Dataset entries
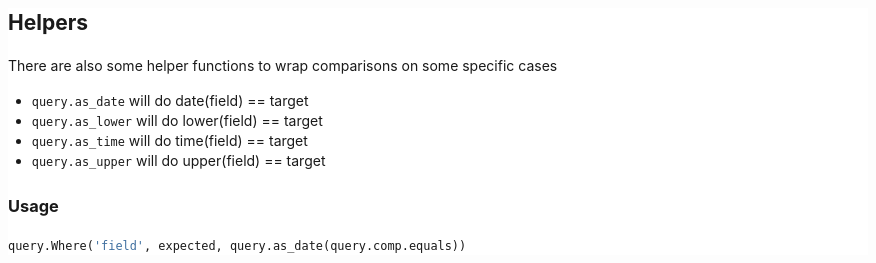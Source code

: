 ## Helpers

There are also some helper functions to wrap comparisons on some specific cases

* `query.as_date` will do date(field) == target
* `query.as_lower` will do lower(field) == target
* `query.as_time` will do time(field) == target
* `query.as_upper` will do upper(field) == target

### Usage

```python
query.Where('field', expected, query.as_date(query.comp.equals))
```
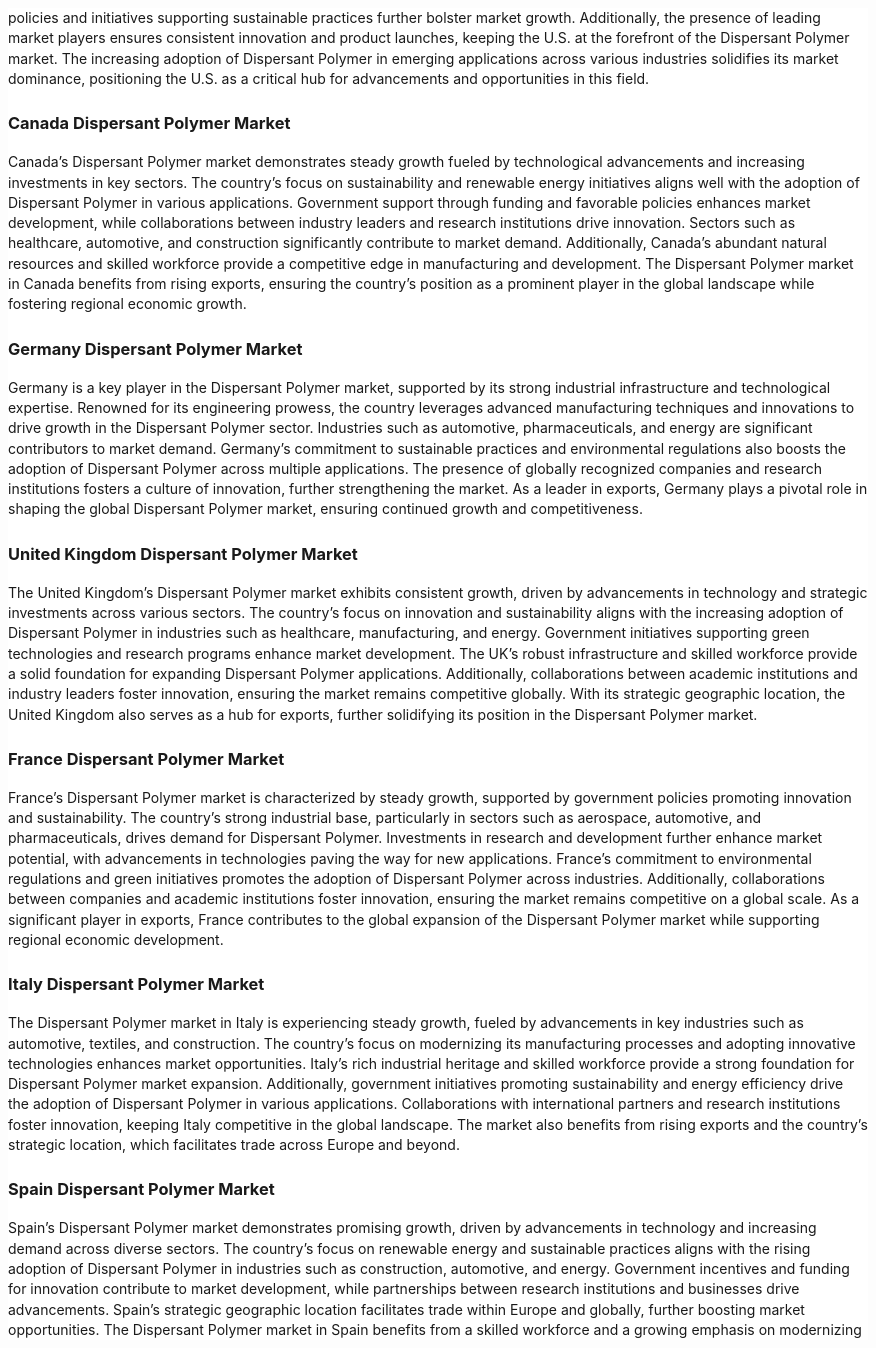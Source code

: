 policies and initiatives supporting sustainable practices further bolster market growth. Additionally, the presence of leading market players ensures consistent innovation and product launches, keeping the U.S. at the forefront of the Dispersant Polymer market. The increasing adoption of Dispersant Polymer in emerging applications across various industries solidifies its market dominance, positioning the U.S. as a critical hub for advancements and opportunities in this field.</p><h3>Canada Dispersant Polymer Market</h3><p>Canada&rsquo;s Dispersant Polymer market demonstrates steady growth fueled by technological advancements and increasing investments in key sectors. The country&rsquo;s focus on sustainability and renewable energy initiatives aligns well with the adoption of Dispersant Polymer in various applications. Government support through funding and favorable policies enhances market development, while collaborations between industry leaders and research institutions drive innovation. Sectors such as healthcare, automotive, and construction significantly contribute to market demand. Additionally, Canada&rsquo;s abundant natural resources and skilled workforce provide a competitive edge in manufacturing and development. The Dispersant Polymer market in Canada benefits from rising exports, ensuring the country&rsquo;s position as a prominent player in the global landscape while fostering regional economic growth.</p><h3>Germany Dispersant Polymer Market</h3><p>Germany is a key player in the Dispersant Polymer market, supported by its strong industrial infrastructure and technological expertise. Renowned for its engineering prowess, the country leverages advanced manufacturing techniques and innovations to drive growth in the Dispersant Polymer sector. Industries such as automotive, pharmaceuticals, and energy are significant contributors to market demand. Germany&rsquo;s commitment to sustainable practices and environmental regulations also boosts the adoption of Dispersant Polymer across multiple applications. The presence of globally recognized companies and research institutions fosters a culture of innovation, further strengthening the market. As a leader in exports, Germany plays a pivotal role in shaping the global Dispersant Polymer market, ensuring continued growth and competitiveness.</p><h3>United Kingdom Dispersant Polymer Market</h3><p>The United Kingdom&rsquo;s Dispersant Polymer market exhibits consistent growth, driven by advancements in technology and strategic investments across various sectors. The country&rsquo;s focus on innovation and sustainability aligns with the increasing adoption of Dispersant Polymer in industries such as healthcare, manufacturing, and energy. Government initiatives supporting green technologies and research programs enhance market development. The UK&rsquo;s robust infrastructure and skilled workforce provide a solid foundation for expanding Dispersant Polymer applications. Additionally, collaborations between academic institutions and industry leaders foster innovation, ensuring the market remains competitive globally. With its strategic geographic location, the United Kingdom also serves as a hub for exports, further solidifying its position in the Dispersant Polymer market.</p><h3>France Dispersant Polymer Market</h3><p>France&rsquo;s Dispersant Polymer market is characterized by steady growth, supported by government policies promoting innovation and sustainability. The country&rsquo;s strong industrial base, particularly in sectors such as aerospace, automotive, and pharmaceuticals, drives demand for Dispersant Polymer. Investments in research and development further enhance market potential, with advancements in technologies paving the way for new applications. France&rsquo;s commitment to environmental regulations and green initiatives promotes the adoption of Dispersant Polymer across industries. Additionally, collaborations between companies and academic institutions foster innovation, ensuring the market remains competitive on a global scale. As a significant player in exports, France contributes to the global expansion of the Dispersant Polymer market while supporting regional economic development.</p><h3>Italy Dispersant Polymer Market</h3><p>The Dispersant Polymer market in Italy is experiencing steady growth, fueled by advancements in key industries such as automotive, textiles, and construction. The country&rsquo;s focus on modernizing its manufacturing processes and adopting innovative technologies enhances market opportunities. Italy&rsquo;s rich industrial heritage and skilled workforce provide a strong foundation for Dispersant Polymer market expansion. Additionally, government initiatives promoting sustainability and energy efficiency drive the adoption of Dispersant Polymer in various applications. Collaborations with international partners and research institutions foster innovation, keeping Italy competitive in the global landscape. The market also benefits from rising exports and the country&rsquo;s strategic location, which facilitates trade across Europe and beyond.</p><h3>Spain Dispersant Polymer Market</h3><p>Spain&rsquo;s Dispersant Polymer market demonstrates promising growth, driven by advancements in technology and increasing demand across diverse sectors. The country&rsquo;s focus on renewable energy and sustainable practices aligns with the rising adoption of Dispersant Polymer in industries such as construction, automotive, and energy. Government incentives and funding for innovation contribute to market development, while partnerships between research institutions and businesses drive advancements. Spain&rsquo;s strategic geographic location facilitates trade within Europe and globally, further boosting market opportunities. The Dispersant Polymer market in Spain benefits from a skilled workforce and a growing emphasis on modernizing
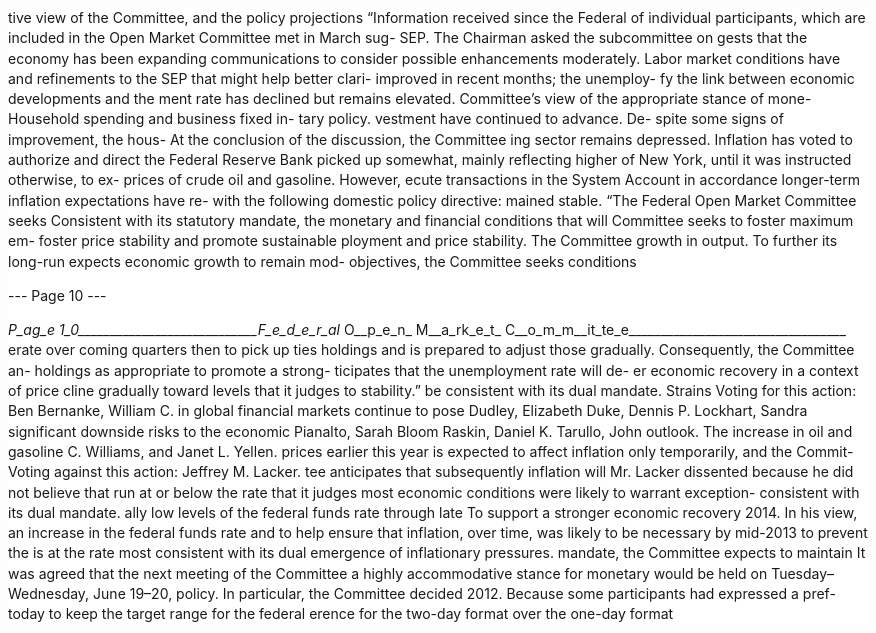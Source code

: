 tive view of the Committee, and the policy projections “Information received since the Federal
of individual participants, which are included in the Open Market Committee met in March sug-
SEP. The Chairman asked the subcommittee on gests that the economy has been expanding
communications to consider possible enhancements moderately. Labor market conditions have
and refinements to the SEP that might help better clari- improved in recent months; the unemploy-
fy the link between economic developments and the ment rate has declined but remains elevated.
Committee’s view of the appropriate stance of mone- Household spending and business fixed in-
tary policy. vestment have continued to advance. De-
spite some signs of improvement, the hous-
At the conclusion of the discussion, the Committee
ing sector remains depressed. Inflation has
voted to authorize and direct the Federal Reserve Bank
picked up somewhat, mainly reflecting higher
of New York, until it was instructed otherwise, to ex-
prices of crude oil and gasoline. However,
ecute transactions in the System Account in accordance
longer-term inflation expectations have re-
with the following domestic policy directive:
mained stable.
“The Federal Open Market Committee seeks
Consistent with its statutory mandate, the
monetary and financial conditions that will
Committee seeks to foster maximum em-
foster price stability and promote sustainable
ployment and price stability. The Committee
growth in output. To further its long-run
expects economic growth to remain mod-
objectives, the Committee seeks conditions

--- Page 10 ---

_P_ag_e_ _1_0____________________________F_e_d_e_r_al_ O__p_e_n_ M__a_rk_e_t_ C__o_m_m__it_te_e__________________________________
erate over coming quarters then to pick up ties holdings and is prepared to adjust those
gradually. Consequently, the Committee an- holdings as appropriate to promote a strong-
ticipates that the unemployment rate will de- er economic recovery in a context of price
cline gradually toward levels that it judges to stability.”
be consistent with its dual mandate. Strains
Voting for this action: Ben Bernanke, William C.
in global financial markets continue to pose
Dudley, Elizabeth Duke, Dennis P. Lockhart, Sandra
significant downside risks to the economic
Pianalto, Sarah Bloom Raskin, Daniel K. Tarullo, John
outlook. The increase in oil and gasoline
C. Williams, and Janet L. Yellen.
prices earlier this year is expected to affect
inflation only temporarily, and the Commit- Voting against this action: Jeffrey M. Lacker.
tee anticipates that subsequently inflation will
Mr. Lacker dissented because he did not believe that
run at or below the rate that it judges most
economic conditions were likely to warrant exception-
consistent with its dual mandate.
ally low levels of the federal funds rate through late
To support a stronger economic recovery 2014. In his view, an increase in the federal funds rate
and to help ensure that inflation, over time, was likely to be necessary by mid-2013 to prevent the
is at the rate most consistent with its dual emergence of inflationary pressures.
mandate, the Committee expects to maintain
It was agreed that the next meeting of the Committee
a highly accommodative stance for monetary
would be held on Tuesday–Wednesday, June 19–20,
policy. In particular, the Committee decided
2012. Because some participants had expressed a pref-
today to keep the target range for the federal
erence for the two-day format over the one-day format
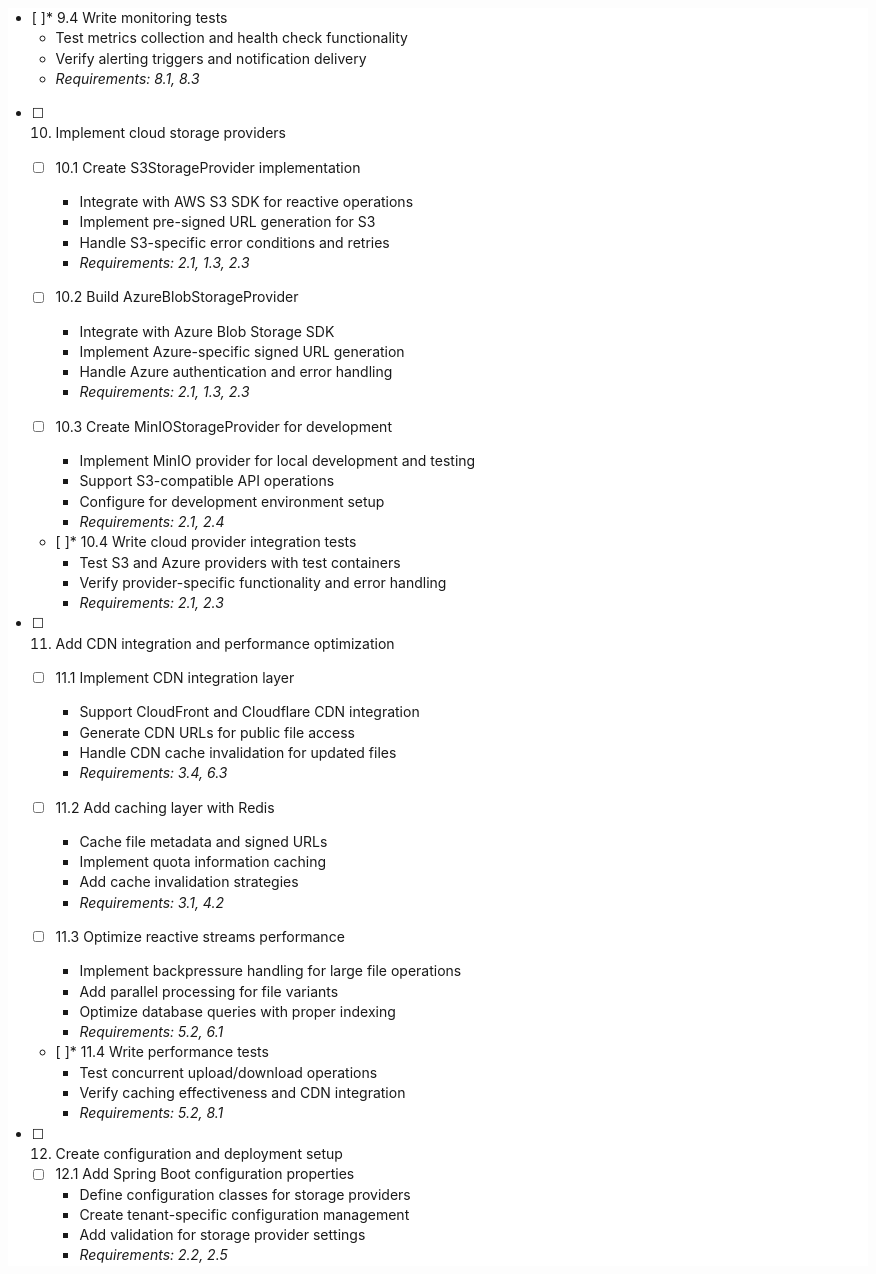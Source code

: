   - [ ]* 9.4 Write monitoring tests
    - Test metrics collection and health check functionality
    - Verify alerting triggers and notification delivery
    - _Requirements: 8.1, 8.3_

- [ ] 10. Implement cloud storage providers
  - [ ] 10.1 Create S3StorageProvider implementation
    - Integrate with AWS S3 SDK for reactive operations
    - Implement pre-signed URL generation for S3
    - Handle S3-specific error conditions and retries
    - _Requirements: 2.1, 1.3, 2.3_

  - [ ] 10.2 Build AzureBlobStorageProvider
    - Integrate with Azure Blob Storage SDK
    - Implement Azure-specific signed URL generation
    - Handle Azure authentication and error handling
    - _Requirements: 2.1, 1.3, 2.3_

  - [ ] 10.3 Create MinIOStorageProvider for development
    - Implement MinIO provider for local development and testing
    - Support S3-compatible API operations
    - Configure for development environment setup
    - _Requirements: 2.1, 2.4_

  - [ ]* 10.4 Write cloud provider integration tests
    - Test S3 and Azure providers with test containers
    - Verify provider-specific functionality and error handling
    - _Requirements: 2.1, 2.3_

- [ ] 11. Add CDN integration and performance optimization
  - [ ] 11.1 Implement CDN integration layer
    - Support CloudFront and Cloudflare CDN integration
    - Generate CDN URLs for public file access
    - Handle CDN cache invalidation for updated files
    - _Requirements: 3.4, 6.3_

  - [ ] 11.2 Add caching layer with Redis
    - Cache file metadata and signed URLs
    - Implement quota information caching
    - Add cache invalidation strategies
    - _Requirements: 3.1, 4.2_

  - [ ] 11.3 Optimize reactive streams performance
    - Implement backpressure handling for large file operations
    - Add parallel processing for file variants
    - Optimize database queries with proper indexing
    - _Requirements: 5.2, 6.1_

  - [ ]* 11.4 Write performance tests
    - Test concurrent upload/download operations
    - Verify caching effectiveness and CDN integration
    - _Requirements: 5.2, 8.1_

- [ ] 12. Create configuration and deployment setup
  - [ ] 12.1 Add Spring Boot configuration properties
    - Define configuration classes for storage providers
    - Create tenant-specific configuration management
    - Add validation for storage provider settings
    - _Requirements: 2.2, 2.5_
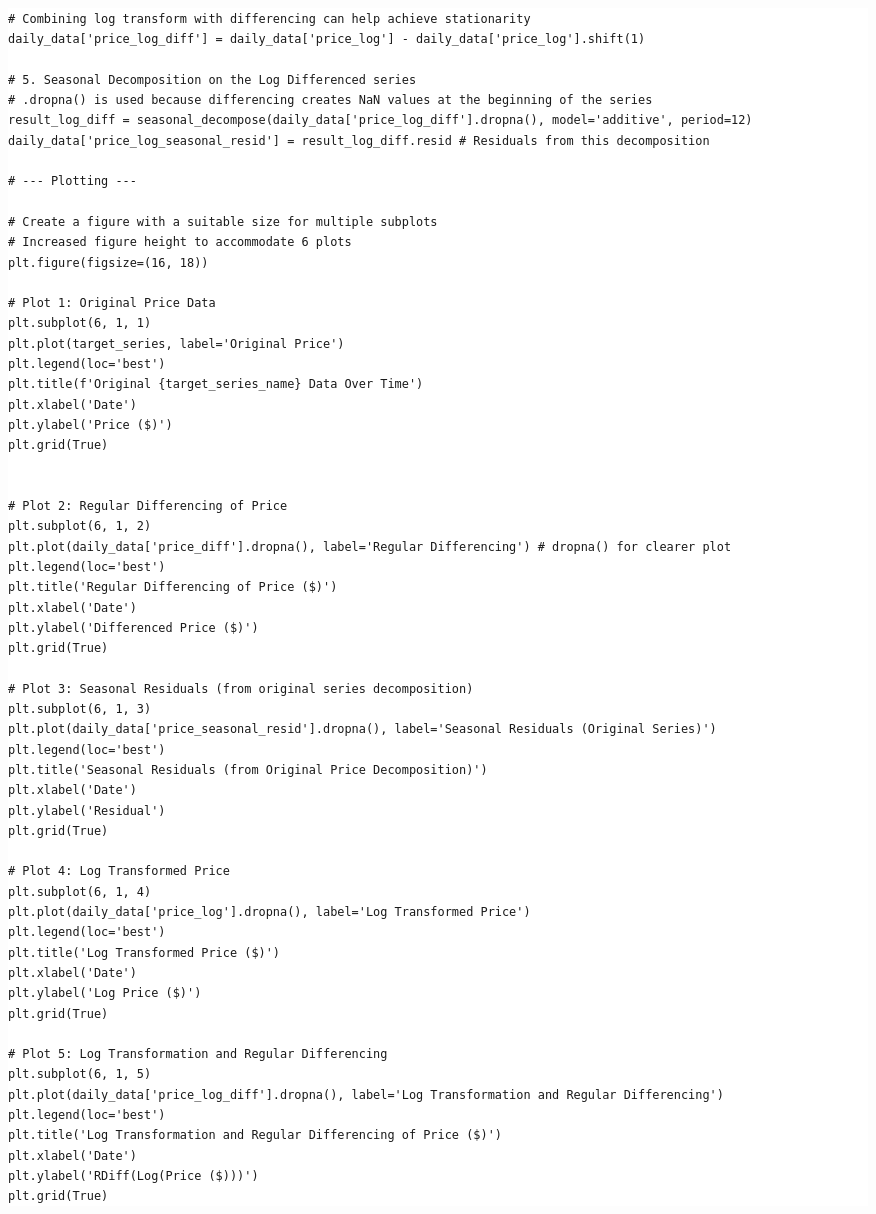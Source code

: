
 ```
# Combining log transform with differencing can help achieve stationarity
daily_data['price_log_diff'] = daily_data['price_log'] - daily_data['price_log'].shift(1)

# 5. Seasonal Decomposition on the Log Differenced series
# .dropna() is used because differencing creates NaN values at the beginning of the series
result_log_diff = seasonal_decompose(daily_data['price_log_diff'].dropna(), model='additive', period=12)
daily_data['price_log_seasonal_resid'] = result_log_diff.resid # Residuals from this decomposition

# --- Plotting ---

# Create a figure with a suitable size for multiple subplots
# Increased figure height to accommodate 6 plots
plt.figure(figsize=(16, 18))

# Plot 1: Original Price Data
plt.subplot(6, 1, 1)
plt.plot(target_series, label='Original Price')
plt.legend(loc='best')
plt.title(f'Original {target_series_name} Data Over Time')
plt.xlabel('Date')
plt.ylabel('Price ($)')
plt.grid(True)


# Plot 2: Regular Differencing of Price
plt.subplot(6, 1, 2)
plt.plot(daily_data['price_diff'].dropna(), label='Regular Differencing') # dropna() for clearer plot
plt.legend(loc='best')
plt.title('Regular Differencing of Price ($)')
plt.xlabel('Date')
plt.ylabel('Differenced Price ($)')
plt.grid(True)

# Plot 3: Seasonal Residuals (from original series decomposition)
plt.subplot(6, 1, 3)
plt.plot(daily_data['price_seasonal_resid'].dropna(), label='Seasonal Residuals (Original Series)')
plt.legend(loc='best')
plt.title('Seasonal Residuals (from Original Price Decomposition)')
plt.xlabel('Date')
plt.ylabel('Residual')
plt.grid(True)

# Plot 4: Log Transformed Price
plt.subplot(6, 1, 4)
plt.plot(daily_data['price_log'].dropna(), label='Log Transformed Price')
plt.legend(loc='best')
plt.title('Log Transformed Price ($)')
plt.xlabel('Date')
plt.ylabel('Log Price ($)')
plt.grid(True)

# Plot 5: Log Transformation and Regular Differencing
plt.subplot(6, 1, 5)
plt.plot(daily_data['price_log_diff'].dropna(), label='Log Transformation and Regular Differencing')
plt.legend(loc='best')
plt.title('Log Transformation and Regular Differencing of Price ($)')
plt.xlabel('Date')
plt.ylabel('RDiff(Log(Price ($)))')
plt.grid(True)

```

Your objective: Give back the records above exactly, limited to the lines between the one holding "and refinements to" and the one holding "tee anticipates that", inclusive.

Result of the exercise:
and refinements to the SEP that might help better clari- improved in recent months; the unemploy-
fy the link between economic developments and the ment rate has declined but remains elevated.
Committee’s view of the appropriate stance of mone- Household spending and business fixed in-
tary policy. vestment have continued to advance. De-
spite some signs of improvement, the hous-
At the conclusion of the discussion, the Committee
ing sector remains depressed. Inflation has
voted to authorize and direct the Federal Reserve Bank
picked up somewhat, mainly reflecting higher
of New York, until it was instructed otherwise, to ex-
prices of crude oil and gasoline. However,
ecute transactions in the System Account in accordance
longer-term inflation expectations have re-
with the following domestic policy directive:
mained stable.
“The Federal Open Market Committee seeks
Consistent with its statutory mandate, the
monetary and financial conditions that will
Committee seeks to foster maximum em-
foster price stability and promote sustainable
ployment and price stability. The Committee
growth in output. To further its long-run
expects economic growth to remain mod-
objectives, the Committee seeks conditions

--- Page 10 ---

_P_ag_e_ _1_0____________________________F_e_d_e_r_al_ O__p_e_n_ M__a_rk_e_t_ C__o_m_m__it_te_e__________________________________
erate over coming quarters then to pick up ties holdings and is prepared to adjust those
gradually. Consequently, the Committee an- holdings as appropriate to promote a strong-
ticipates that the unemployment rate will de- er economic recovery in a context of price
cline gradually toward levels that it judges to stability.”
be consistent with its dual mandate. Strains
Voting for this action: Ben Bernanke, William C.
in global financial markets continue to pose
Dudley, Elizabeth Duke, Dennis P. Lockhart, Sandra
significant downside risks to the economic
Pianalto, Sarah Bloom Raskin, Daniel K. Tarullo, John
outlook. The increase in oil and gasoline
C. Williams, and Janet L. Yellen.
prices earlier this year is expected to affect
inflation only temporarily, and the Commit- Voting against this action: Jeffrey M. Lacker.
tee anticipates that subsequently inflation will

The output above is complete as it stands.